- INSTRUCTIONS TO FOLLOW: The word "Changed" may appear in some of the lines below. State how many lines contain it, and write only that number.

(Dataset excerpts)
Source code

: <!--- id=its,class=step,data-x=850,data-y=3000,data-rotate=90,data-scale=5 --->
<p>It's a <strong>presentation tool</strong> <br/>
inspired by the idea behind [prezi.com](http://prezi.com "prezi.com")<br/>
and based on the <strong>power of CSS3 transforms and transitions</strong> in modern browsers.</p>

--

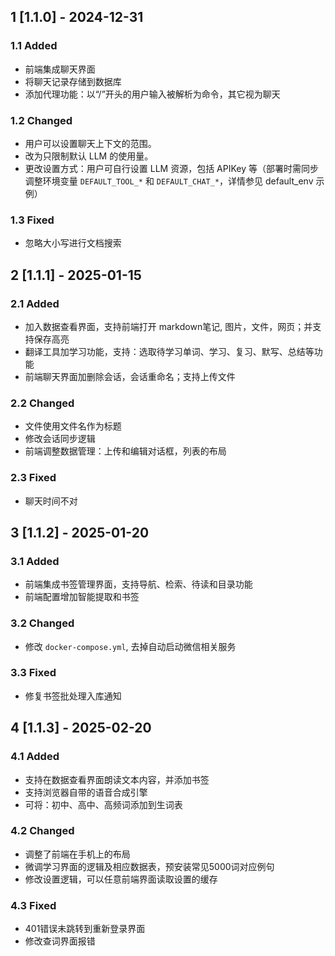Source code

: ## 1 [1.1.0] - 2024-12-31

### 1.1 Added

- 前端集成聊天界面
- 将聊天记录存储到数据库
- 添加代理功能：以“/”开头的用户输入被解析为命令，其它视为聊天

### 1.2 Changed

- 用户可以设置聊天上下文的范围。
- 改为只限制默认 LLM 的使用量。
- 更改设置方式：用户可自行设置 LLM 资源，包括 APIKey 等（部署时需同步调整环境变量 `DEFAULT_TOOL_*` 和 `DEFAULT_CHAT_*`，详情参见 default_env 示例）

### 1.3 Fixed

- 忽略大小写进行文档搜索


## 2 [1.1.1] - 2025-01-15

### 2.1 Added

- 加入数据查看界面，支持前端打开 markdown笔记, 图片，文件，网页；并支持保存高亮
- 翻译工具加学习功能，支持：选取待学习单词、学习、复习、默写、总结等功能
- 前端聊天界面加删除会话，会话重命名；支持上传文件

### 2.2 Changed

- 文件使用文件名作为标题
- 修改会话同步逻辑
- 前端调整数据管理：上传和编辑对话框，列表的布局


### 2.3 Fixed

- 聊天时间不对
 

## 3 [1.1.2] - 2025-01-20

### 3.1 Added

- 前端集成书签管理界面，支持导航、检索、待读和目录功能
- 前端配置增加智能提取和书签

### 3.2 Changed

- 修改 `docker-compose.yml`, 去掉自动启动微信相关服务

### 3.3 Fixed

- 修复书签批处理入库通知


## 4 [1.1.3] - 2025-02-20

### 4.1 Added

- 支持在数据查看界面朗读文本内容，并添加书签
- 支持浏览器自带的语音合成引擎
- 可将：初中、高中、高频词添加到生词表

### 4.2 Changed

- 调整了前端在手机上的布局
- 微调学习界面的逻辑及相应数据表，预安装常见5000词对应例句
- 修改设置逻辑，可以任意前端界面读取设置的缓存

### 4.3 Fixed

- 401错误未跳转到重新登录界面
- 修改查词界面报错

- TASK RESPONSE: 4